DATASET CONTENT:
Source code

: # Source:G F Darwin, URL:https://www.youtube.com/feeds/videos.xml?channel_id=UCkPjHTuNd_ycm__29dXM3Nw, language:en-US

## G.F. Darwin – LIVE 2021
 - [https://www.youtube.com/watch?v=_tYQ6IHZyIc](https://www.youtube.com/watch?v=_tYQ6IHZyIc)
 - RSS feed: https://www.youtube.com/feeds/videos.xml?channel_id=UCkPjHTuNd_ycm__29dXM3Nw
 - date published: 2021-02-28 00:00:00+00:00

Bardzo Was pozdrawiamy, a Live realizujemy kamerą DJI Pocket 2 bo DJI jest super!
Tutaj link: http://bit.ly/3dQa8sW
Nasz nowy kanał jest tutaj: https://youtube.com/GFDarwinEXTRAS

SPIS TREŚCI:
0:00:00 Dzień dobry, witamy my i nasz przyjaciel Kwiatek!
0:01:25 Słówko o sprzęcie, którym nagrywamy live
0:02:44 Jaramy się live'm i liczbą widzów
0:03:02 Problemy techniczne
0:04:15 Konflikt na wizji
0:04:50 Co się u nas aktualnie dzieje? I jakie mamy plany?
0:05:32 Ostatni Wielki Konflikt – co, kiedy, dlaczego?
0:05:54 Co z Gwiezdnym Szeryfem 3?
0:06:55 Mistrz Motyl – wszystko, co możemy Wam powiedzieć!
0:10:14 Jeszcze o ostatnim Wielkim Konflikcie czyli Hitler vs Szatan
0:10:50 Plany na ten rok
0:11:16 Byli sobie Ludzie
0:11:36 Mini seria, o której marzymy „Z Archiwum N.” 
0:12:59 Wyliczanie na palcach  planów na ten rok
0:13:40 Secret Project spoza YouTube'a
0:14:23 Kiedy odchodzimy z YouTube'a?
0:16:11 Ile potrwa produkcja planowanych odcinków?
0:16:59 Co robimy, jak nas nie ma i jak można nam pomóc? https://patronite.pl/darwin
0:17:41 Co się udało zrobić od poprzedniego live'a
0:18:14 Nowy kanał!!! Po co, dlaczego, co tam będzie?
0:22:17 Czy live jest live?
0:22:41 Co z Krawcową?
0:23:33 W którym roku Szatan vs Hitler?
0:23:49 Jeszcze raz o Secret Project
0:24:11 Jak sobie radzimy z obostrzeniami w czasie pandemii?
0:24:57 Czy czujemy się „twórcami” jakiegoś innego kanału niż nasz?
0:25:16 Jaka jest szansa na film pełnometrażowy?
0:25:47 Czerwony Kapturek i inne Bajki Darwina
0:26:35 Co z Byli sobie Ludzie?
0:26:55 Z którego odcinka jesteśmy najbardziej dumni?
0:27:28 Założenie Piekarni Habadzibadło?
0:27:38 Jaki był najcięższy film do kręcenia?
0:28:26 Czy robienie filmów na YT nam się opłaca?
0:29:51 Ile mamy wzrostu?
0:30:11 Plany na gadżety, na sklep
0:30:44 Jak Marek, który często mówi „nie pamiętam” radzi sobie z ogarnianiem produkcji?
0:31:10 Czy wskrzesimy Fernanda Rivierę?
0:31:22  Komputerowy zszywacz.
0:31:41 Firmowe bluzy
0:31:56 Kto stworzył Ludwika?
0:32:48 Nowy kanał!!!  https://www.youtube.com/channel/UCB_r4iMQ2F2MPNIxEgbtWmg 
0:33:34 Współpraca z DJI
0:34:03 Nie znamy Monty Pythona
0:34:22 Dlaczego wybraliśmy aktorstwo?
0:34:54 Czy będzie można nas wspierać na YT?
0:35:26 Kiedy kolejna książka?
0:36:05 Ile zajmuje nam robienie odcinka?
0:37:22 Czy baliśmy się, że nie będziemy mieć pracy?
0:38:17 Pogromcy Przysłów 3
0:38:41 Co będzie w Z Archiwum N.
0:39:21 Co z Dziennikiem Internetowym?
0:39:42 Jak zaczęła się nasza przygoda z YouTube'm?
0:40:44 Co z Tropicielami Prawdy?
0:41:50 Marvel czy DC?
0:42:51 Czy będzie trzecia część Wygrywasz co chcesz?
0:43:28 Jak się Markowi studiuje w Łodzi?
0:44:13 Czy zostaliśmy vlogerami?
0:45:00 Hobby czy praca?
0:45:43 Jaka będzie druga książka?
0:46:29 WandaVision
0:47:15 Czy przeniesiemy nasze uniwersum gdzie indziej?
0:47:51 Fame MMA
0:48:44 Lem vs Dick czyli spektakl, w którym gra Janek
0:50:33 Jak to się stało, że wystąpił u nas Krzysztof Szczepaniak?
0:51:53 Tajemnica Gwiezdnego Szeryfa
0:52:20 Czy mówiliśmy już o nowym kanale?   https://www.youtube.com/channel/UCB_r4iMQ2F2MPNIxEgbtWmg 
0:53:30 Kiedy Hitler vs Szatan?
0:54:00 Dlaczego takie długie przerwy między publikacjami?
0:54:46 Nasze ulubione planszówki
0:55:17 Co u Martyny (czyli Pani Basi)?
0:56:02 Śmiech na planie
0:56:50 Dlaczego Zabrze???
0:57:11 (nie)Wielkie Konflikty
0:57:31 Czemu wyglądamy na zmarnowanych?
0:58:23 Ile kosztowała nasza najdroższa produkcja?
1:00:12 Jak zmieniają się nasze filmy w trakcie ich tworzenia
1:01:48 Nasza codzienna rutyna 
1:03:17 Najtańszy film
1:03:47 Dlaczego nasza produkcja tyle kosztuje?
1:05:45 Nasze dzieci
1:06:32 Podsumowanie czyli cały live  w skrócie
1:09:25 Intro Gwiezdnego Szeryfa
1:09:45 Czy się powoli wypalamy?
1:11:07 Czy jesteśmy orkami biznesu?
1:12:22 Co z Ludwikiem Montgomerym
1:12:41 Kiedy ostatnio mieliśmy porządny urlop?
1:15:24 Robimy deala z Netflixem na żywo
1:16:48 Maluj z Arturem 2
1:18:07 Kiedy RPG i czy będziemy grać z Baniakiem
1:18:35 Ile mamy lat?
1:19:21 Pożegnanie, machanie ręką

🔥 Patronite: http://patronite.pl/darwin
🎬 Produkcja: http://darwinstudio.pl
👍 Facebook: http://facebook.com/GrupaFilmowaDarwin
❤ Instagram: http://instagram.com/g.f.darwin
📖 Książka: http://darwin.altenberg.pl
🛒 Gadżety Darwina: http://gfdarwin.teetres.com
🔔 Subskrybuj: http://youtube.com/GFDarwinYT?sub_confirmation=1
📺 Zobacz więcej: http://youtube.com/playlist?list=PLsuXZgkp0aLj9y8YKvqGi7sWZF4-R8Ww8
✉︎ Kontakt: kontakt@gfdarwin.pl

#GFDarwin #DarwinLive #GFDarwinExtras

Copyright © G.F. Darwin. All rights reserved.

WHAT NEEDS TO BE DONE:
The required output is the stretch of entries above from the line containing "0:43:28 Jak się Markowi studiuje w Łodzi?" through the line containing "1:11:07 Czy jesteśmy orkami biznesu?", reproduced exactly.

WRITTEN SOLUTION:
0:43:28 Jak się Markowi studiuje w Łodzi?
0:44:13 Czy zostaliśmy vlogerami?
0:45:00 Hobby czy praca?
0:45:43 Jaka będzie druga książka?
0:46:29 WandaVision
0:47:15 Czy przeniesiemy nasze uniwersum gdzie indziej?
0:47:51 Fame MMA
0:48:44 Lem vs Dick czyli spektakl, w którym gra Janek
0:50:33 Jak to się stało, że wystąpił u nas Krzysztof Szczepaniak?
0:51:53 Tajemnica Gwiezdnego Szeryfa
0:52:20 Czy mówiliśmy już o nowym kanale?   https://www.youtube.com/channel/UCB_r4iMQ2F2MPNIxEgbtWmg 
0:53:30 Kiedy Hitler vs Szatan?
0:54:00 Dlaczego takie długie przerwy między publikacjami?
0:54:46 Nasze ulubione planszówki
0:55:17 Co u Martyny (czyli Pani Basi)?
0:56:02 Śmiech na planie
0:56:50 Dlaczego Zabrze???
0:57:11 (nie)Wielkie Konflikty
0:57:31 Czemu wyglądamy na zmarnowanych?
0:58:23 Ile kosztowała nasza najdroższa produkcja?
1:00:12 Jak zmieniają się nasze filmy w trakcie ich tworzenia
1:01:48 Nasza codzienna rutyna 
1:03:17 Najtańszy film
1:03:47 Dlaczego nasza produkcja tyle kosztuje?
1:05:45 Nasze dzieci
1:06:32 Podsumowanie czyli cały live  w skrócie
1:09:25 Intro Gwiezdnego Szeryfa
1:09:45 Czy się powoli wypalamy?
1:11:07 Czy jesteśmy orkami biznesu?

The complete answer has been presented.